Plusieurs subterfuges ont été constatés pour masquer cette violation de la loi notamment en procédant à la falsification de la date d’arrestation dans les procès verbaux établis dans le cadre de la procédure préliminaire.

Ainsi dans les cas de Youssef Belmouaz, 22 ans, et Brahim Abed, 23 ans, enlevés tous deux sur la voie publique par des agents du DRS à Tiaret, respectivement les 26 novembre et 27 novembre 2006 et détenus au secret au centre Antar de Ben Aknoun (Alger) ils n’ont été présentés devant le juge d’instruction du tribunal d’Alger que le 04 mars 2007 soit 97 et 98 jours après leur arrestation.

Leurs parents respectifs avaient pourtant avisé les procureurs généraux près les cours de Tiaret et Alger dès le mois de décembre 2006, sans que ceux-ci ne requièrent l’ouverture d’une enquête pour enlèvement et séquestration comme la loi les y oblige. Ces magistrats ne pouvaient ignorer que les victimes étaient en fait détenues par le DRS. La date d’arrestation mentionnée cependant dans la procédure est celle figurant dans les procès verbaux établis par le DRS soit le 25 février 2007.Tous deux ont fait l’objet d’appels urgents au Groupe de travail sur les disparitions forcées et au rapporteur spécial sur la torture.

Dans certains cas où la garde à vue dure des semaines voire des mois, les détenus sont officiellement « assignés à résidence » par le ministère de l’intérieur. Dans ces ordres d’assignation, qui constituent de facto des détentions administratives sans contrôle judiciaire, il est indiqué que la personne ne peut quitter la wilaya sans mention de l’adresse exacte à laquelle elle est assignée et la durée de cette mesure. En réalité les détenus sont maintenus au secret dans des centres du DRS.
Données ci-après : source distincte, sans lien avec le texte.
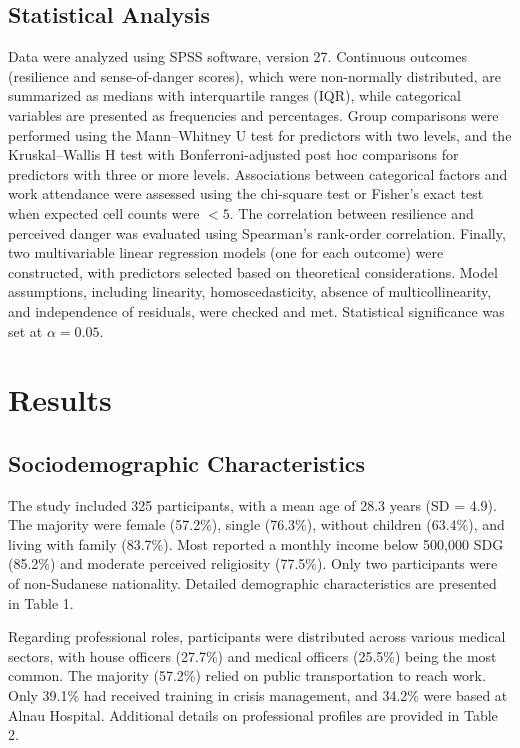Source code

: \documentclass[12pt]{article}
\begin{document}
\subsection{Statistical Analysis}
Data were analyzed using SPSS software, version 27. Continuous outcomes (resilience and sense-of-danger scores), which were non-normally distributed, are summarized as medians with interquartile ranges (IQR), while categorical variables are presented as frequencies and percentages. Group comparisons were performed using the Mann–Whitney U test for predictors with two levels, and the Kruskal–Wallis H test with Bonferroni-adjusted post hoc comparisons for predictors with three or more levels. Associations between categorical factors and work attendance were assessed using the chi-square test or Fisher’s exact test when expected cell counts were $<5$. The correlation between resilience and perceived danger was evaluated using Spearman’s rank-order correlation. Finally, two multivariable linear regression models (one for each outcome) were constructed, with predictors selected based on theoretical considerations. Model assumptions, including linearity, homoscedasticity, absence of multicollinearity, and independence of residuals, were checked and met. Statistical significance was set at $\alpha = 0.05$.




\section{Results}
\subsection{Sociodemographic Characteristics}
The study included 325 participants, with a mean age of 28.3 years (SD = 4.9). The majority were female (57.2\%), single (76.3\%), without children (63.4\%), and living with family (83.7\%). Most reported a monthly income below 500,000 SDG (85.2\%) and moderate perceived religiosity (77.5\%). Only two participants were of non-Sudanese nationality. Detailed demographic characteristics are presented in Table 1.

Regarding professional roles, participants were distributed across various medical sectors, with house officers (27.7\%) and medical officers (25.5\%) being the most common. The majority (57.2\%) relied on public transportation to reach work. Only 39.1\% had received training in crisis management, and 34.2\% were based at Alnau Hospital. Additional details on professional profiles are provided in Table 2.
\end{document}
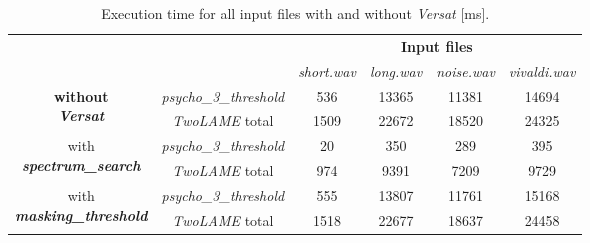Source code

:\begin{table}[H]
    \centering
    \begin{tabular}{|c|c|c|c|c|c|}
    \cline{3-6}
    \multicolumn{2}{c|}{}  & \multicolumn{4}{c|}{\textbf{Input files}} \\
    \cline{3-6}
    \multicolumn{2}{c|}{} & \textit{short.wav} & \textit{long.wav} & \textit{noise.wav} & \textit{vivaldi.wav} \\
    \hline
   \multirow{2}{*}{\parbox{2.5cm}{\centering \textbf{without} \\ \textbf{\textit{Versat}}}}  & \multicolumn{1}{c|}{\textit{psycho\_3\_threshold}}  & 536 & 13365 & 11381 & 14694 \\ 
    \cline{2-6}
    & \multicolumn{1}{|c|}{\textit{TwoLAME} total}  & 1509 & 22672 & 18520 & 24325\\ 
    \hline
    \multirow{2}{*}{\parbox{3.2cm}{\centering with \\ \textbf{\textit{spectrum\_search}}}}  & \multicolumn{1}{c|}{\textit{psycho\_3\_threshold}}  & 20 & 350 & 289 & 395 \\ 
    \cline{2-6}
    & \multicolumn{1}{|c|}{\textit{TwoLAME} total}  & 974 & 9391 & 7209 & 9729 \\ 
    \hline
    \multirow{2}{*}{\parbox{3.2cm}{\centering with \\ \textbf{\textit{masking\_threshold}}}}  & \multicolumn{1}{c|}{\textit{psycho\_3\_threshold}}  & 555 & 13807 & 11761 & 15168 \\ 
    \cline{2-6}
    & \multicolumn{1}{|c|}{\textit{TwoLAME} total}  & 1518 & 22677 & 18637 & 24458 \\ 
    \hline
    \end{tabular}
    \caption{Execution time for all input files with and without \textit{Versat} [ms].}
    \label{time}
\end{table}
Ces centres du DRS sont tenus secrets, ils ne sont mentionnés sur aucun document, les procès-verbaux d’audition mentionnent les locaux de la police mais non du DRS. Les familles des détenus ne savent pas où ces derniers se trouvent.

 

6. Article 14

Droit à la Justice

Bien que garanti constitutionnellement comme le réaffirme le gouvernement dans le point 299 de son rapport et que le déni de justice soit passible de sanctions pénales (Art. 136 du code pénal), de graves atteintes à ce droit sont courantes en Algérie.

Il paraît évident que dans les exemples que nous avons cité ci-dessus, les concernés n’ont pas eu accès à la justice pour que, dans un délai raisonnable, leur cause soit entendue équitablement et publiquement par un tribunal compétent, indépendant et impartial.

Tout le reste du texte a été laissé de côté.